A model is an instance of a formal system: it satisfies the rules of inference of a given formal system, satisfies any axioms the formal system imposes, and has the same grammar as the formal system.

Given a set of formulas $\Gamma$ from a formal system $FS$ and another formula $A$ we say that $\Gamma\vdash A$ if there is a formal proof in $FS$ of $A$ from $\Gamma$. This is called syntactic consequence.

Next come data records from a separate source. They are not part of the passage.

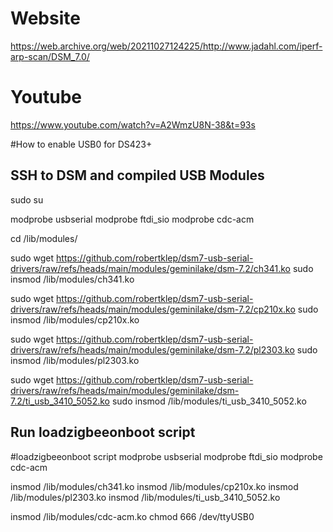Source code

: # Website
https://web.archive.org/web/20211027124225/http://www.jadahl.com/iperf-arp-scan/DSM_7.0/

# Youtube
https://www.youtube.com/watch?v=A2WmzU8N-38&t=93s

#How to enable USB0 for DS423+
## SSH to DSM and compiled USB Modules

sudo su

modprobe usbserial
modprobe ftdi_sio
modprobe cdc-acm

cd /lib/modules/

sudo wget https://github.com/robertklep/dsm7-usb-serial-drivers/raw/refs/heads/main/modules/geminilake/dsm-7.2/ch341.ko
sudo insmod /lib/modules/ch341.ko

sudo wget https://github.com/robertklep/dsm7-usb-serial-drivers/raw/refs/heads/main/modules/geminilake/dsm-7.2/cp210x.ko
sudo insmod /lib/modules/cp210x.ko

sudo wget https://github.com/robertklep/dsm7-usb-serial-drivers/raw/refs/heads/main/modules/geminilake/dsm-7.2/pl2303.ko
sudo insmod /lib/modules/pl2303.ko

sudo wget https://github.com/robertklep/dsm7-usb-serial-drivers/raw/refs/heads/main/modules/geminilake/dsm-7.2/ti_usb_3410_5052.ko
sudo insmod /lib/modules/ti_usb_3410_5052.ko


## Run loadzigbeeonboot script 

#loadzigbeeonboot script
modprobe usbserial
modprobe ftdi_sio
modprobe cdc-acm

insmod /lib/modules/ch341.ko
insmod /lib/modules/cp210x.ko
insmod /lib/modules/pl2303.ko
insmod /lib/modules/ti_usb_3410_5052.ko

insmod /lib/modules/cdc-acm.ko
chmod 666 /dev/ttyUSB0
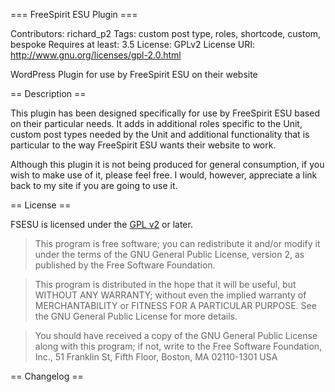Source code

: === FreeSpirit ESU Plugin ===

Contributors: richard_p2
Tags: custom post type, roles, shortcode, custom, bespoke
Requires at least: 3.5
License: GPLv2
License URI: http://www.gnu.org/licenses/gpl-2.0.html

WordPress Plugin for use by FreeSpirit ESU on their website

== Description ==

This plugin has been designed specifically for use by FreeSpirit ESU based on their particular needs. It adds in additional roles specific to the Unit, custom post types needed by the Unit and additional functionality that is particular to the way FreeSpirit ESU wants their website to work. 

Although this plugin it is not being produced for general consumption, if you wish to make use of it, please feel free. I would, however, appreciate a link back to my site if you are going to use it.

== License ==

FSESU is licensed under the [GPL v2](LICENSE.txt) or later.

> This program is free software; you can redistribute it and/or modify
it under the terms of the GNU General Public License, version 2, as
published by the Free Software Foundation.

> This program is distributed in the hope that it will be useful,
but WITHOUT ANY WARRANTY; without even the implied warranty of
MERCHANTABILITY or FITNESS FOR A PARTICULAR PURPOSE.  See the
GNU General Public License for more details.

> You should have received a copy of the GNU General Public License
along with this program; if not, write to the Free Software
Foundation, Inc., 51 Franklin St, Fifth Floor, Boston, MA  02110-1301  USA

== Changelog ==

Given a set of formulas $\Gamma$ from a formal system $FS$ and another formula $A$ we say that $\Gamma\vDash A$ if there is no model of $FS$ in which all members of $\Gamma$ are true and $A$ is false. This is called semantic consequence.

The thing we call implication and usually represented by $\implies$ is a logical symbol of a formal system. The formal system is where the rules of deduction regarding $\implies$ are spelled out. For instance 'conditional proof' is usually a rule of inference for a formal system which says that if $FS\cup\{T\}\vdash T'$

$\therefore T\implies T'$ (where $T$ and $T'$ are formulas). Modus ponens is another typical rule of inference that concerns $\implies$.

We sometimes use $\vdash$ with a model $\mathcal{M}$. The string of symbols $\mathcal{M}\vdash A$ means that $\mathcal{M}$ entails $A$. That is, there is a set of formulas of the formal system which $\mathcal{M}$ asserts as true, and this set syntactically implies $A$ in the formal system which $\mathcal{M}$ instantiates.

There is another usage of $\vDash$ you should know of which involves a model. The string of symbols $\mathcal{M}\vDash A$ means that $\mathcal{M}$ is a model of the formal system in which $A$ is true.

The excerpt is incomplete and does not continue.